§ **Work required**
From the first line of the listing below through the line with "coef - CI * SECoef - coef+CI * SECoef", transcribe exactly and skip the pictures.

§ **Data under study**
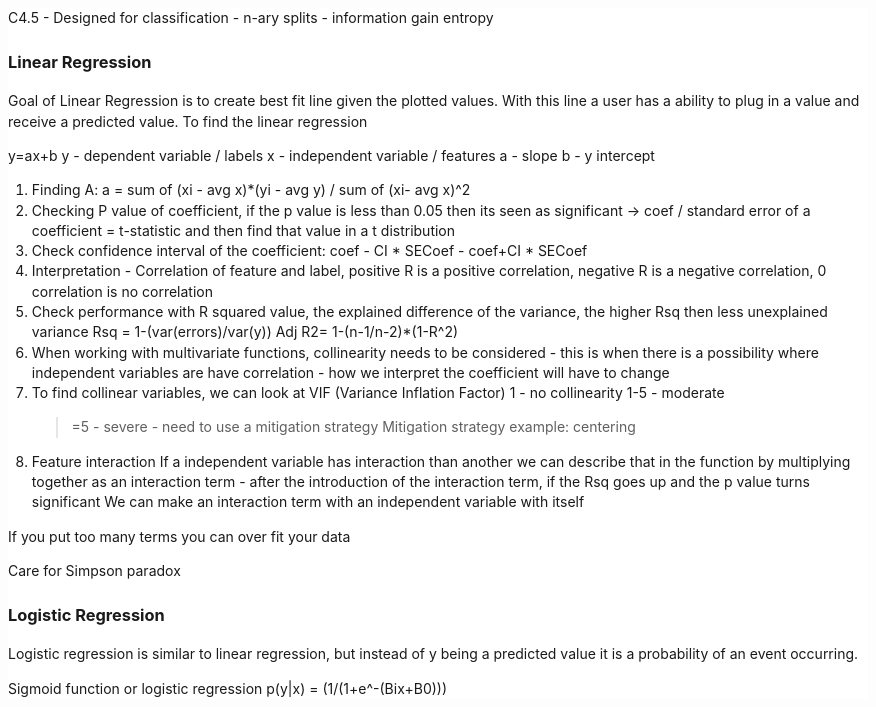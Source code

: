 C4.5 
    - Designed for classification
    - n-ary splits
    - information gain entropy


### Linear Regression
Goal of Linear Regression is to create best fit line given the plotted values. With this line a user has a ability to plug in a value and receive a predicted value. To find the linear regression

y=ax+b
y - dependent variable / labels
x - independent variable / features
a - slope
b - y intercept

1. Finding A:
a = sum of (xi - avg x)*(yi -  avg y) / sum of (xi- avg x)^2
2. Checking P value of coefficient, if the p value is less than 0.05 then its seen as significant -> coef / standard error of a coefficient = t-statistic and then find that value in a t distribution
3. Check confidence interval of the coefficient:
coef - CI * SECoef - coef+CI * SECoef 
4. Interpretation - Correlation of feature and label, positive R is a positive correlation, negative R is a negative correlation, 0 correlation is no correlation
5. Check performance with R squared value, the explained difference of the variance, the higher Rsq then less unexplained variance
Rsq = 1-(var(errors)/var(y))
Adj R2= 1-(n-1/n-2)*(1-R^2)
6. When working with multivariate functions, collinearity needs to be considered - this is when there is a possibility where independent variables are have correlation - how we interpret the coefficient will have to change
7. To find collinear variables, we can look at VIF (Variance Inflation Factor) 
    1 - no collinearity
    1-5 - moderate
    >=5 - severe - need to use a mitigation strategy
Mitigation strategy example: centering
8. Feature interaction
If a independent variable has interaction than another we can describe that in the function by multiplying together as an interaction term - after the introduction of the interaction term, if the Rsq goes up and the p value turns significant
We can make an interaction term with an independent variable with itself

If you put too many terms you can over fit your data

Care for Simpson paradox


### Logistic Regression
Logistic regression is similar to linear regression, but instead of y being a predicted value it is a probability of an event occurring.

Sigmoid function or logistic regression 
p(y|x) = (1/(1+e^-(Bix+B0)))
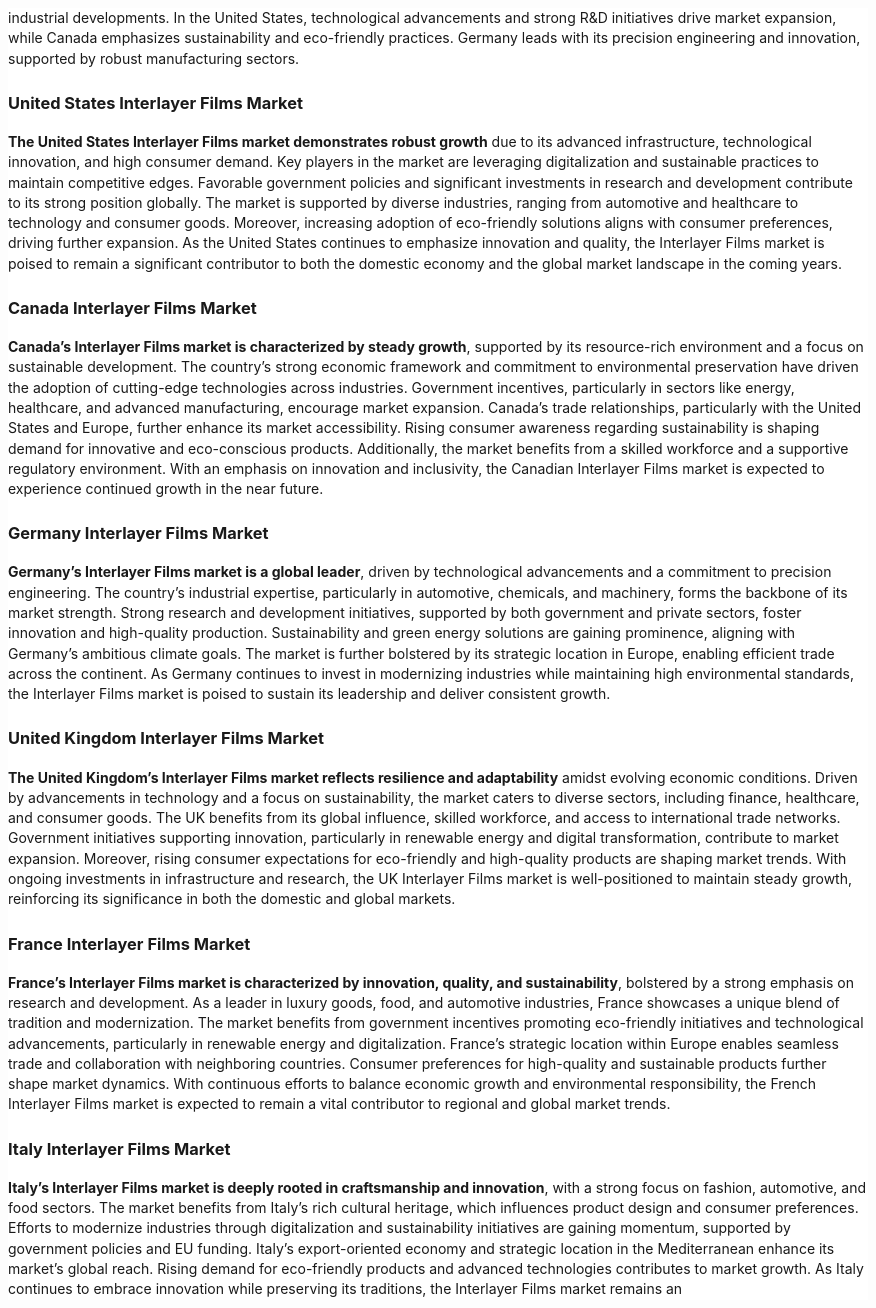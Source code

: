 industrial developments. In the United States, technological advancements and strong R&amp;D initiatives drive market expansion, while Canada emphasizes sustainability and eco-friendly practices. Germany leads with its precision engineering and innovation, supported by robust manufacturing sectors.</span></em></p></blockquote><h3><strong>United States Interlayer Films Market</strong></h3><p><strong>The United States Interlayer Films market demonstrates robust growth</strong> due to its advanced infrastructure, technological innovation, and high consumer demand. Key players in the market are leveraging digitalization and sustainable practices to maintain competitive edges. Favorable government policies and significant investments in research and development contribute to its strong position globally. The market is supported by diverse industries, ranging from automotive and healthcare to technology and consumer goods. Moreover, increasing adoption of eco-friendly solutions aligns with consumer preferences, driving further expansion. As the United States continues to emphasize innovation and quality, the Interlayer Films market is poised to remain a significant contributor to both the domestic economy and the global market landscape in the coming years.</p><h3><strong>Canada Interlayer Films Market</strong></h3><p><strong>Canada&rsquo;s Interlayer Films market is characterized by steady growth</strong>, supported by its resource-rich environment and a focus on sustainable development. The country&rsquo;s strong economic framework and commitment to environmental preservation have driven the adoption of cutting-edge technologies across industries. Government incentives, particularly in sectors like energy, healthcare, and advanced manufacturing, encourage market expansion. Canada&rsquo;s trade relationships, particularly with the United States and Europe, further enhance its market accessibility. Rising consumer awareness regarding sustainability is shaping demand for innovative and eco-conscious products. Additionally, the market benefits from a skilled workforce and a supportive regulatory environment. With an emphasis on innovation and inclusivity, the Canadian Interlayer Films market is expected to experience continued growth in the near future.</p><h3><strong>Germany Interlayer Films Market</strong></h3><p><strong>Germany&rsquo;s Interlayer Films market is a global leader</strong>, driven by technological advancements and a commitment to precision engineering. The country&rsquo;s industrial expertise, particularly in automotive, chemicals, and machinery, forms the backbone of its market strength. Strong research and development initiatives, supported by both government and private sectors, foster innovation and high-quality production. Sustainability and green energy solutions are gaining prominence, aligning with Germany&rsquo;s ambitious climate goals. The market is further bolstered by its strategic location in Europe, enabling efficient trade across the continent. As Germany continues to invest in modernizing industries while maintaining high environmental standards, the Interlayer Films market is poised to sustain its leadership and deliver consistent growth.</p><h3><strong>United Kingdom Interlayer Films Market</strong></h3><p><strong>The United Kingdom&rsquo;s Interlayer Films market reflects resilience and adaptability</strong> amidst evolving economic conditions. Driven by advancements in technology and a focus on sustainability, the market caters to diverse sectors, including finance, healthcare, and consumer goods. The UK benefits from its global influence, skilled workforce, and access to international trade networks. Government initiatives supporting innovation, particularly in renewable energy and digital transformation, contribute to market expansion. Moreover, rising consumer expectations for eco-friendly and high-quality products are shaping market trends. With ongoing investments in infrastructure and research, the UK Interlayer Films market is well-positioned to maintain steady growth, reinforcing its significance in both the domestic and global markets.</p><h3><strong>France Interlayer Films Market</strong></h3><p><strong>France&rsquo;s Interlayer Films market is characterized by innovation, quality, and sustainability</strong>, bolstered by a strong emphasis on research and development. As a leader in luxury goods, food, and automotive industries, France showcases a unique blend of tradition and modernization. The market benefits from government incentives promoting eco-friendly initiatives and technological advancements, particularly in renewable energy and digitalization. France&rsquo;s strategic location within Europe enables seamless trade and collaboration with neighboring countries. Consumer preferences for high-quality and sustainable products further shape market dynamics. With continuous efforts to balance economic growth and environmental responsibility, the French Interlayer Films market is expected to remain a vital contributor to regional and global market trends.</p><h3><strong>Italy Interlayer Films Market</strong></h3><p><strong>Italy&rsquo;s Interlayer Films market is deeply rooted in craftsmanship and innovation</strong>, with a strong focus on fashion, automotive, and food sectors. The market benefits from Italy&rsquo;s rich cultural heritage, which influences product design and consumer preferences. Efforts to modernize industries through digitalization and sustainability initiatives are gaining momentum, supported by government policies and EU funding. Italy&rsquo;s export-oriented economy and strategic location in the Mediterranean enhance its market&rsquo;s global reach. Rising demand for eco-friendly products and advanced technologies contributes to market growth. As Italy continues to embrace innovation while preserving its traditions, the Interlayer Films market remains an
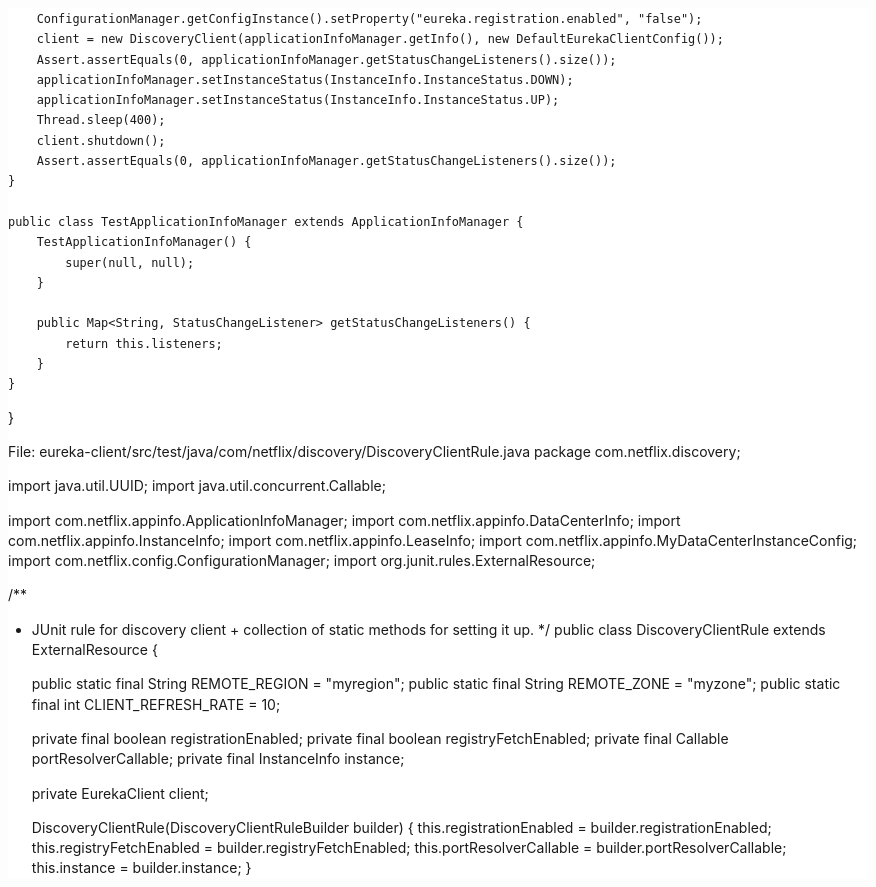        ConfigurationManager.getConfigInstance().setProperty("eureka.registration.enabled", "false");
        client = new DiscoveryClient(applicationInfoManager.getInfo(), new DefaultEurekaClientConfig());
        Assert.assertEquals(0, applicationInfoManager.getStatusChangeListeners().size());
        applicationInfoManager.setInstanceStatus(InstanceInfo.InstanceStatus.DOWN);
        applicationInfoManager.setInstanceStatus(InstanceInfo.InstanceStatus.UP);
        Thread.sleep(400);
        client.shutdown();
        Assert.assertEquals(0, applicationInfoManager.getStatusChangeListeners().size());
    }

    public class TestApplicationInfoManager extends ApplicationInfoManager {
        TestApplicationInfoManager() {
            super(null, null);
        }

        public Map<String, StatusChangeListener> getStatusChangeListeners() {
            return this.listeners;
        }
    }
}


File: eureka-client/src/test/java/com/netflix/discovery/DiscoveryClientRule.java
package com.netflix.discovery;

import java.util.UUID;
import java.util.concurrent.Callable;

import com.netflix.appinfo.ApplicationInfoManager;
import com.netflix.appinfo.DataCenterInfo;
import com.netflix.appinfo.InstanceInfo;
import com.netflix.appinfo.LeaseInfo;
import com.netflix.appinfo.MyDataCenterInstanceConfig;
import com.netflix.config.ConfigurationManager;
import org.junit.rules.ExternalResource;

/**
 * JUnit rule for discovery client + collection of static methods for setting it up.
 */
public class DiscoveryClientRule extends ExternalResource {

    public static final String REMOTE_REGION = "myregion";
    public static final String REMOTE_ZONE = "myzone";
    public static final int CLIENT_REFRESH_RATE = 10;

    private final boolean registrationEnabled;
    private final boolean registryFetchEnabled;
    private final Callable<Integer> portResolverCallable;
    private final InstanceInfo instance;

    private EurekaClient client;

    DiscoveryClientRule(DiscoveryClientRuleBuilder builder) {
        this.registrationEnabled = builder.registrationEnabled;
        this.registryFetchEnabled = builder.registryFetchEnabled;
        this.portResolverCallable = builder.portResolverCallable;
        this.instance = builder.instance;
    }
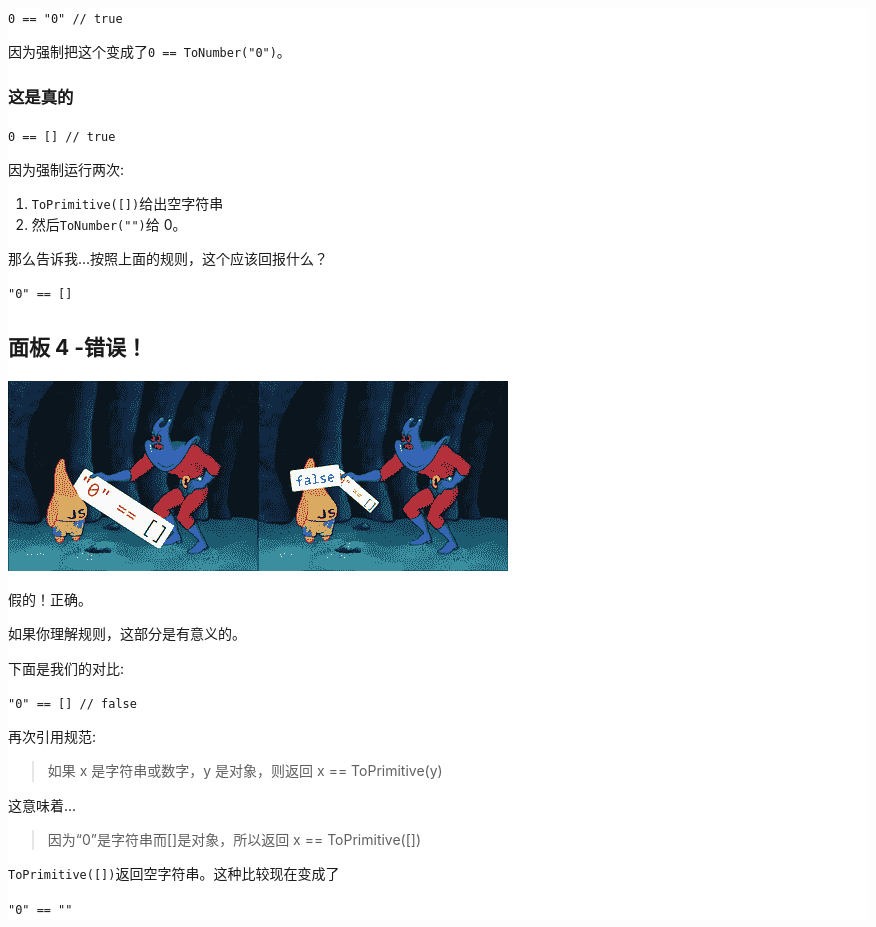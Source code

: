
 ```
0 == "0" // true 
```

因为强制把这个变成了`0 == ToNumber("0")`。

### 这是真的

```
0 == [] // true 
```

因为强制运行两次:

1.  `ToPrimitive([])`给出空字符串
2.  然后`ToNumber("")`给 0。

那么告诉我...按照上面的规则，这个应该回报什么？

```
"0" == [] 
```

## 面板 4 -错误！

![panel-4-1](img/784a9481dfe2c54da211f8d3249e8324.png)

假的！正确。

如果你理解规则，这部分是有意义的。

下面是我们的对比:

```
"0" == [] // false 
```

再次引用规范:

> 如果 x 是字符串或数字，y 是对象，则返回 x == ToPrimitive(y)

这意味着...

> 因为“0”是字符串而[]是对象，所以返回 x == ToPrimitive([])

`ToPrimitive([])`返回空字符串。这种比较现在变成了

```
"0" == "" 
```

§ **Reply**
Source code

: C4.5 
    - Designed for classification
    - n-ary splits
    - information gain entropy


### Linear Regression
Goal of Linear Regression is to create best fit line given the plotted values. With this line a user has a ability to plug in a value and receive a predicted value. To find the linear regression

y=ax+b
y - dependent variable / labels
x - independent variable / features
a - slope
b - y intercept

1. Finding A:
a = sum of (xi - avg x)*(yi -  avg y) / sum of (xi- avg x)^2
2. Checking P value of coefficient, if the p value is less than 0.05 then its seen as significant -> coef / standard error of a coefficient = t-statistic and then find that value in a t distribution
3. Check confidence interval of the coefficient:
coef - CI * SECoef - coef+CI * SECoef 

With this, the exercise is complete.